Nem Sócrates, nem Ferreira Leite
Quanto menor for a “governabilidade”, mais condições terão os trabalhadores de fazer valer os seus direitos
Manuel Raposo — 16 Julho 2009
Perigo de o país se tornar “ingovernável”, foi o que o PS atirou à cara dos eleitores na própria noite em que soube da derrota nas europeias. Desde então, o mote tem-se repetido em jeito de campanha para assustar os temerosos. É fácil de perceber o propósito: dramatizar o confronto partidário daqui até às eleições legislativas para justificar a necessidade de uma nova maioria absoluta.
O drama não é só do PS, é das classes dirigentes. A maioria absoluta de Sócrates foi para elas um maná: permitiu-lhes fazer da acção do governo um rolo compressor dos direitos dos trabalhadores e uma alavanca para os negócios do capital, como não tinha acontecido desde os governos de Cavaco Silva. Perder esse instrumento é motivo de apreensão geral. Por isso, todos – partidos do poder, patrões, presidente da República, ex-presidentes da República, comentadores a soldo – querem que uma nova maioria absoluta se constitua seja como seja, só com um ou com o número de partidos que for preciso. Pretendem afinal assegurar a continuidade da mesma política dos últimos quatro anos, se necessário com outros figurantes.
Da parte dos trabalhadores o interesse é exactamente o contrário: fragilizar o mais possível o próximo governo de modo a que a sua capacidade de acção fique diminuída.
No plano eleitoral, a resposta à campanha das forças do poder tem de ser, assim, a de recusar nova maioria absoluta seja de quem for; a de diminuir a margem de “legitimidade” que reclamam em resultado do voto; a de rejeitar a política do patronato, desempenhada por Sócrates ou por Ferreira Leite; a de baixar o número de votos de trabalhadores nos partidos da direita. Quanto menos condições de “governabilidade” tiver um próximo governo, mais condições terão os trabalhadores de fazer valer os seus direitos.

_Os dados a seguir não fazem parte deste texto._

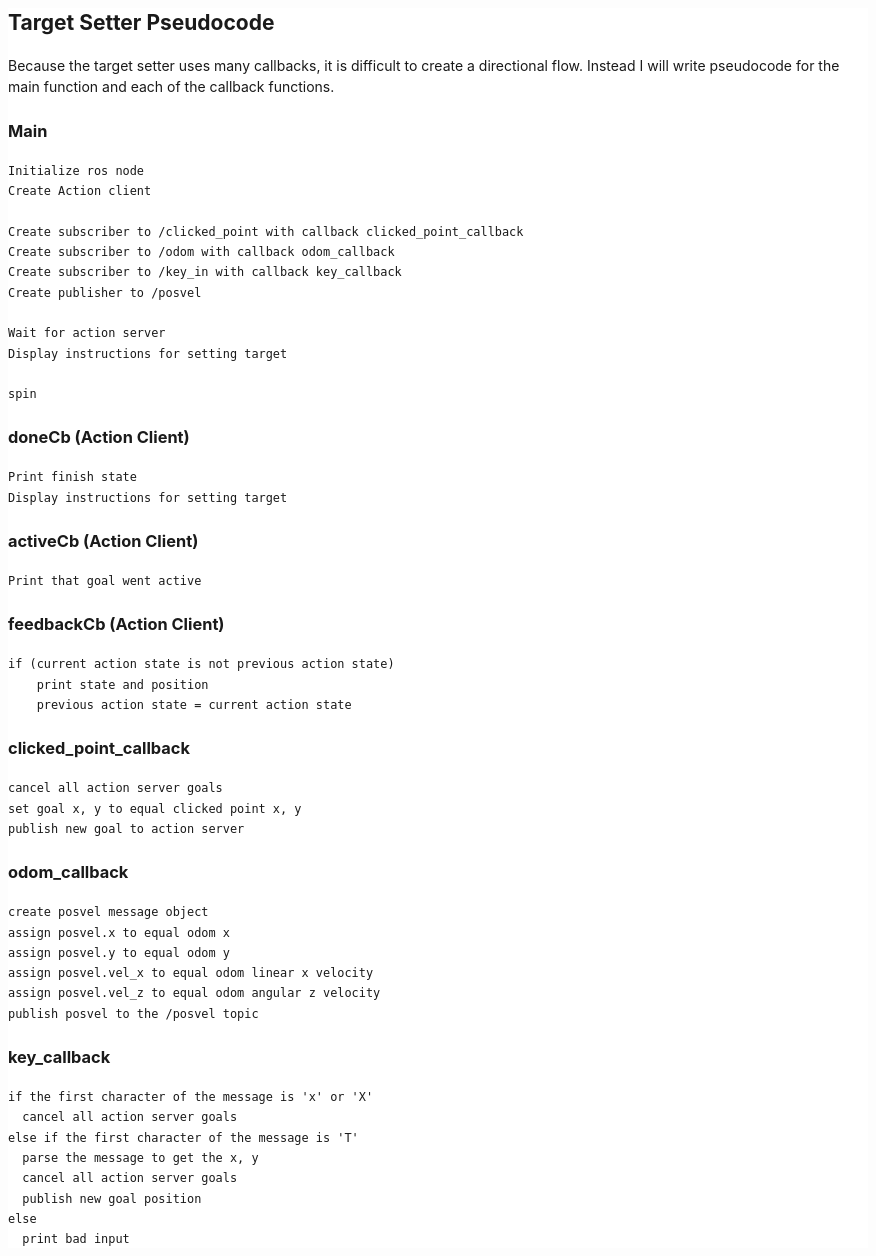 ## Target Setter Pseudocode
Because the target setter uses many callbacks, it is difficult to create a directional flow. Instead I will write pseudocode for the main function and each of the callback functions.

### Main

```
Initialize ros node
Create Action client

Create subscriber to /clicked_point with callback clicked_point_callback
Create subscriber to /odom with callback odom_callback
Create subscriber to /key_in with callback key_callback
Create publisher to /posvel

Wait for action server
Display instructions for setting target

spin
```
### doneCb (Action Client)
```
Print finish state
Display instructions for setting target
```

### activeCb (Action Client)
```
Print that goal went active
```

### feedbackCb (Action Client)
```
if (current action state is not previous action state)
    print state and position
    previous action state = current action state
```
### clicked_point_callback
```
cancel all action server goals
set goal x, y to equal clicked point x, y
publish new goal to action server
```
### odom_callback
```
create posvel message object
assign posvel.x to equal odom x
assign posvel.y to equal odom y
assign posvel.vel_x to equal odom linear x velocity
assign posvel.vel_z to equal odom angular z velocity
publish posvel to the /posvel topic
```
### key_callback
```
if the first character of the message is 'x' or 'X'
  cancel all action server goals
else if the first character of the message is 'T'
  parse the message to get the x, y
  cancel all action server goals
  publish new goal position
else 
  print bad input
```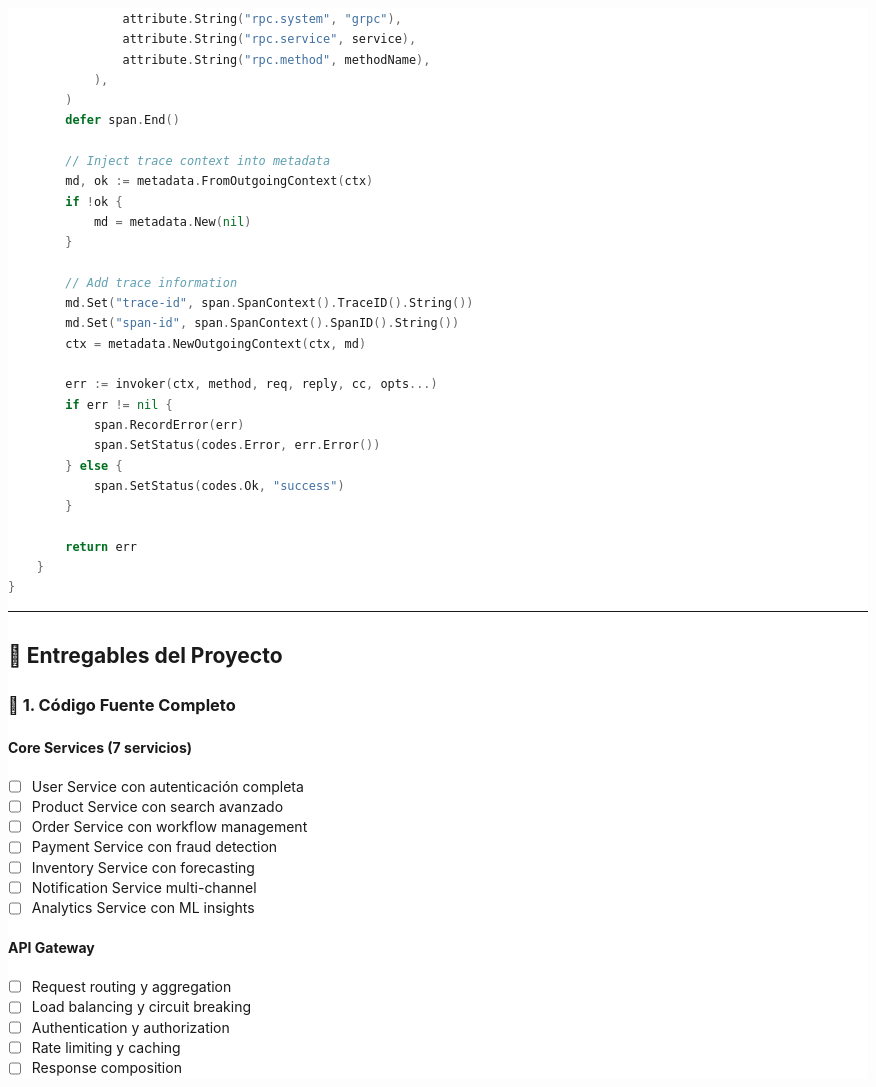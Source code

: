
 ```go
                attribute.String("rpc.system", "grpc"),
                attribute.String("rpc.service", service),
                attribute.String("rpc.method", methodName),
            ),
        )
        defer span.End()
        
        // Inject trace context into metadata
        md, ok := metadata.FromOutgoingContext(ctx)
        if !ok {
            md = metadata.New(nil)
        }
        
        // Add trace information
        md.Set("trace-id", span.SpanContext().TraceID().String())
        md.Set("span-id", span.SpanContext().SpanID().String())
        ctx = metadata.NewOutgoingContext(ctx, md)
        
        err := invoker(ctx, method, req, reply, cc, opts...)
        if err != nil {
            span.RecordError(err)
            span.SetStatus(codes.Error, err.Error())
        } else {
            span.SetStatus(codes.Ok, "success")
        }
        
        return err
    }
}
```

---

## 🎯 Entregables del Proyecto

### 📝 **1. Código Fuente Completo**

#### **Core Services** (7 servicios)
- [ ] User Service con autenticación completa
- [ ] Product Service con search avanzado
- [ ] Order Service con workflow management
- [ ] Payment Service con fraud detection
- [ ] Inventory Service con forecasting
- [ ] Notification Service multi-channel
- [ ] Analytics Service con ML insights

#### **API Gateway**
- [ ] Request routing y aggregation
- [ ] Load balancing y circuit breaking
- [ ] Authentication y authorization
- [ ] Rate limiting y caching
- [ ] Response composition
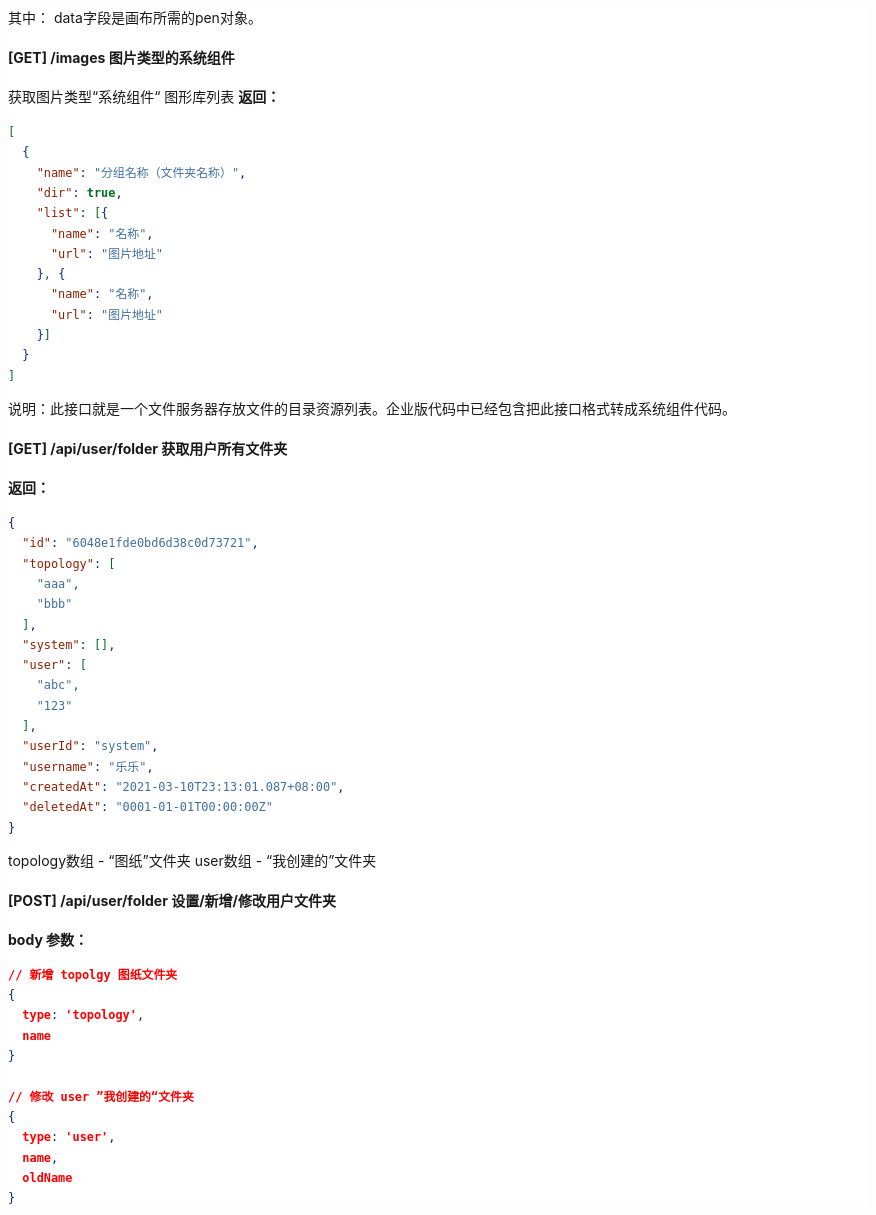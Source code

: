 其中： data字段是画布所需的pen对象。

#### [GET] /images 图片类型的系统组件

获取图片类型“系统组件“ 图形库列表
**返回：**

```json
[
  {
    "name": "分组名称（文件夹名称）",
    "dir": true,
    "list": [{ 
      "name": "名称",
      "url": "图片地址"
    }, { 
      "name": "名称",
      "url": "图片地址"
    }]
  }
]
```

说明：此接口就是一个文件服务器存放文件的目录资源列表。企业版代码中已经包含把此接口格式转成系统组件代码。

#### [GET] /api/user/folder 获取用户所有文件夹

**返回：**

```json
{
  "id": "6048e1fde0bd6d38c0d73721",
  "topology": [
    "aaa",
    "bbb"
  ],
  "system": [],
  "user": [
    "abc",
    "123"
  ],
  "userId": "system",
  "username": "乐乐",
  "createdAt": "2021-03-10T23:13:01.087+08:00",
  "deletedAt": "0001-01-01T00:00:00Z"
}
```

topology数组 - “图纸”文件夹
user数组 - “我创建的”文件夹

#### [POST] /api/user/folder 设置/新增/修改用户文件夹

**body 参数：**

```json
// 新增 topolgy 图纸文件夹
{
  type: 'topology',
  name
}

// 修改 user ”我创建的“文件夹
{
  type: 'user',
  name,
  oldName
}
```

Mas, como bem mostram os acontecimentos dos dois últimos anos, foi a demonstração pública, na rua, da aversão dos trabalhadores à política do PS; foram as acções de resistência de diversos sectores profissionais em resposta aos ataques governamentais-patronais; foram os protestos dos utentes dos serviços públicos de saúde, de transportes, de assistência social, de educação contra a perda de direitos – foi toda essa manifestação de descontentamento, iniciada em finais de 2006, que se expressou em 7 de Junho na queda eleitoral do partido do governo.
Será essa, portanto, a via para que se acentue a recusa, não apenas da política levada a cabo por Sócrates, mas em geral da política que o poder patronal quer fazer prosseguir através de qualquer um dos partidos que o representam.